No, this is not your regular dessert. In fact this savory cake has no carrot! At least not the orange one.
This is one of Singapore’s hawker delicacies. It is locally known as “Chai Tow Kway”. It is made of radish instead of carrot. For some reason, back in time, some westerners, confused in translation perhaps, called it carrot cake, and the name stuck. It is made with white carrot, also known as radish, stir fried with eggs, and flavored with seasonings. Chilli is added on request to give you an extra kick.
Two variations can be found: black and white. The black one is fried with dark soy sauce, while the white one is fried only with beaten eggs to form a crispy crust.
Here is a recipe if you want to make it at home:
Yield: 6 (main course) servings
Cooking Time: 35 min
Total Time: 11 1/2 hr
- 1 pound daikon (also called Chinese radish or luo bo)
- 7 tablespoons peanut or vegetable oil
- 2 teaspoons salt
- 1 teaspoon white pepper
- 2 cups finely ground rice flour (not sweet; an Asian brand such as Erawan)
- 2 cups water
- 6 large eggs
- 2 tablespoons chopped garlic
- 1/4 cup ketjap manis (Indonesian sweet soy sauce) or thick soy sauce
- 1 1/2 teaspoons sambal oelek or Sriracha (Southeast Asian chile sauce) plus additional for serving
- 3 scallions, chopped (1/4 cup)
- 1/2 cup loosely packed sprigs fresh cilantro
Special equipment: a well-seasoned 14-inch flat-bottomed wok with lid
Make and steam cake:
Oil bottom and side of a 9-inch round cake pan.
Peel daikon, then shred in a food processor fitted with medium shredding disk. Reserve any liquid.
Heat wok over high heat until a drop of water evaporates instantly. Pour 3 tablespoons oil down side of wok, then tilt wok to swirl, coating side. When oil begins to smoke, add daikon with any liquid, 1 teaspoon salt, and 1/2 teaspoon pepper and stir-fry 3 minutes. Cover and cook over moderately low heat, stirring and breaking up daikon occasionally, until daikon is very tender, about 15 minutes.

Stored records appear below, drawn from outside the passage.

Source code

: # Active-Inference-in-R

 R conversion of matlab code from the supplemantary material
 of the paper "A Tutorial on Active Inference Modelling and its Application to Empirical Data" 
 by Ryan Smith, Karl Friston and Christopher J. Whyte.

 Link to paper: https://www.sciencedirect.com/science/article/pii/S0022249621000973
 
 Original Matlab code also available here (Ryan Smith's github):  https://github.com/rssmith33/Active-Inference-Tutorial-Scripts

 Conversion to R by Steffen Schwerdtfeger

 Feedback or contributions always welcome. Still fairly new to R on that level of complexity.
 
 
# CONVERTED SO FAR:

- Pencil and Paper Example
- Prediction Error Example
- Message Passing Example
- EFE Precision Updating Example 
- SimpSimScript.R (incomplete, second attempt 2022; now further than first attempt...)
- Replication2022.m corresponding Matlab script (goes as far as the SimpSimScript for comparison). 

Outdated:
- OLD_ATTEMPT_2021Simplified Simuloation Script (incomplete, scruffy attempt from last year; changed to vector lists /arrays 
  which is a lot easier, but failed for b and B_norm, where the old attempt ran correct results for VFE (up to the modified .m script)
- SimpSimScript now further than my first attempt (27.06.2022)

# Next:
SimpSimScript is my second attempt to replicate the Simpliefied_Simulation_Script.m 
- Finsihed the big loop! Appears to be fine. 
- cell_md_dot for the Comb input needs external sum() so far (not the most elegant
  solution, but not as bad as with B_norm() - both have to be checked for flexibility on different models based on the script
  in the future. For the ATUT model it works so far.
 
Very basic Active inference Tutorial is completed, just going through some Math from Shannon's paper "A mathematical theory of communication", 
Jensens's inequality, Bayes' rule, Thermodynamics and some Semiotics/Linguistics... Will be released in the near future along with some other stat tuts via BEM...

Whisk together rice flour and water in a large bowl until smooth, then stir in daikon (mixture will be lumpy) and pour into cake pan.
Set a steamer rack inside cleaned wok and fill wok with water (not above steamer rack), then bring to a boil. Reduce heat to moderate and steam cake in pan on rack, covered, 1 hour (replenish water as necessary). Wearing oven mitts, transfer pan to a cooling rack and cool about 1 1/2 hours. Wrap pan tightly with plastic wrap and chill at least 8 hours.
Run a knife along edge of cake to loosen, then invert onto a cutting board, rapping on bottom of pan until cake is released. Blot with paper towels. Cut cake into 1/2-inch cubes.
Beat together eggs, 1/2 teaspoon salt, and 1/4 teaspoon pepper in a bowl.
Heat dried wok over high heat until a drop of water evaporates instantly. Pour remaining 4 tablespoons oil down side of wok, then tilt wok to swirl, coating side. When oil begins to smoke, add cake cubes, garlic, and remaining 1/2 teaspoon salt and 1/4 teaspoon pepper and stir-fry, letting cake rest on bottom and sides of wok about 10 seconds between stirs, until golden brown, 8 to 10 minutes. (Cubes will soften and may stick to wok. Scrape brown bits from bottom of wok and continue stir-frying.) Add eggs to wok and stir-fry until eggs are just set, about 1 minute. Stir in ketjap manis, sambal oelek, and scallions, then transfer to a serving dish and scatter cilantro on top. Serve with additional sambal oelek.